# Derivation of Covariance of Weighted Power

Consider an EoR simulation (say from 21cmFAST), without any noise, but having been put through an instrumental setup (i.e. sampled onto chromatic baselines, and then re-gridded). The likelihood of a set of physical parameters is then

$$ \mathcal{L}(\theta|P_{\rm obs}) = -\frac{1}{2}\sum_{u,\eta} \frac{(P(u,\eta, \theta) - P^{u,\eta}_{\rm obs})^2}{\sigma^2_P(u,\eta,\theta)}. $$

Here, the $P(u,\eta,\theta)$ and $\sigma^2$ are determined uniquely by the model and the two scales involved. However, we do not have access to this information, which is why we run a simulation in the first place. Rather, we have an estimate of each, which we shall call $\bar{P}_{u,\eta}(\theta)$ and $s^2_{u,\eta}(\theta)$ (from here on we'll drop the explicit dependence on $\theta$). 

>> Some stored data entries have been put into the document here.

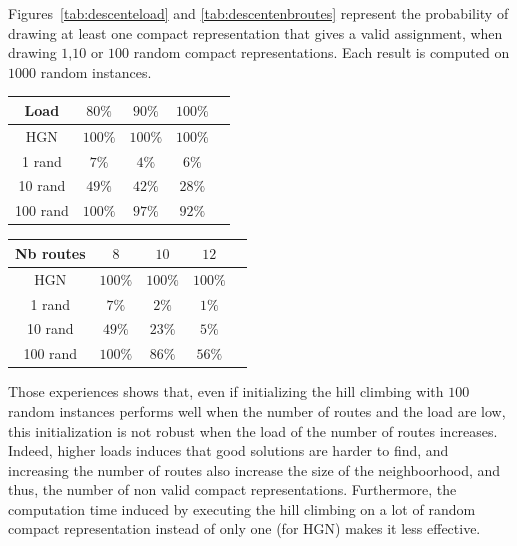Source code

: \documentclass[english]{article}
\begin{document}
Figures~\ref{tab:descenteload} and \ref{tab:descentenbroutes} represent the probability of drawing at least one compact representation that gives a valid assignment, when drawing $1$,$10$ or $100$ random compact representations. Each result is computed on $1000$ random instances.

\begin{minipage}[c]{.45\linewidth}
\vspace{-0.4cm}
\begin{tabular}{ |c|c|c|c|c| }
\hline
    Load & $80\%$& $90\%$ & $100\%$\\
    \hline
    HGN & $100\%$ & $100\%$& $100\%$ \\
    1 rand & $7\%$ & $4\%$& $6\%$\\
   10 rand & $49\%$& $42\%$& $28\%$\\
   100 rand & $100\%$ & $97\%$& $92\%$\\
    \hline
 \end{tabular}
 \label{tab:descenteload}
\vfill
 \end{minipage}
 \hfill
\begin{minipage}[c]{.45\linewidth}
\vfill
\begin{tabular}{ |c|c|c|c|c| }
\hline
    Nb routes & $8$& $10$ & $12$\\
    \hline
    HGN & $100\%$ & $100\%$& $100\%$ \\
    1 rand & $7\%$ & $2\%$& $1\%$\\
   10 rand & $49\%$& $23\%$& $5\%$\\
   100 rand & $100\%$ & $86\%$& $56\%$\\
    \hline
 \end{tabular}
 \label{tab:descentenbroutes}
\vfill
\end{minipage}

Those experiences shows that, even if initializing the hill climbing with $100$ random instances performs well when the number of routes and the load are low, this initialization is not robust when the load of the number of routes increases. Indeed, higher loads induces that good solutions are harder to find, and increasing the number of routes also increase the size of the neighboorhood, and thus, the number of non valid compact representations. Furthermore, the computation time induced by executing the hill climbing on a lot of random compact representation instead of only one (for HGN) makes it less effective.
\end{document}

Now, it is not entirely certain in the first place how to construct the likelihood when the true $P$ and $\sigma^2$ are unknown. Some work has gone into this, especially in [Sellentin & Heavens (2016)](https://arxiv.org/pdf/1511.05969.pdf). However, it deals only with an unknown $\sigma^2$, not an unknown mean. Apparently people are working on this currently. Regardless, whether or not we use updated forms, or just simply replace the true values with their estimated counterparts, we require the calculation of the estimated values.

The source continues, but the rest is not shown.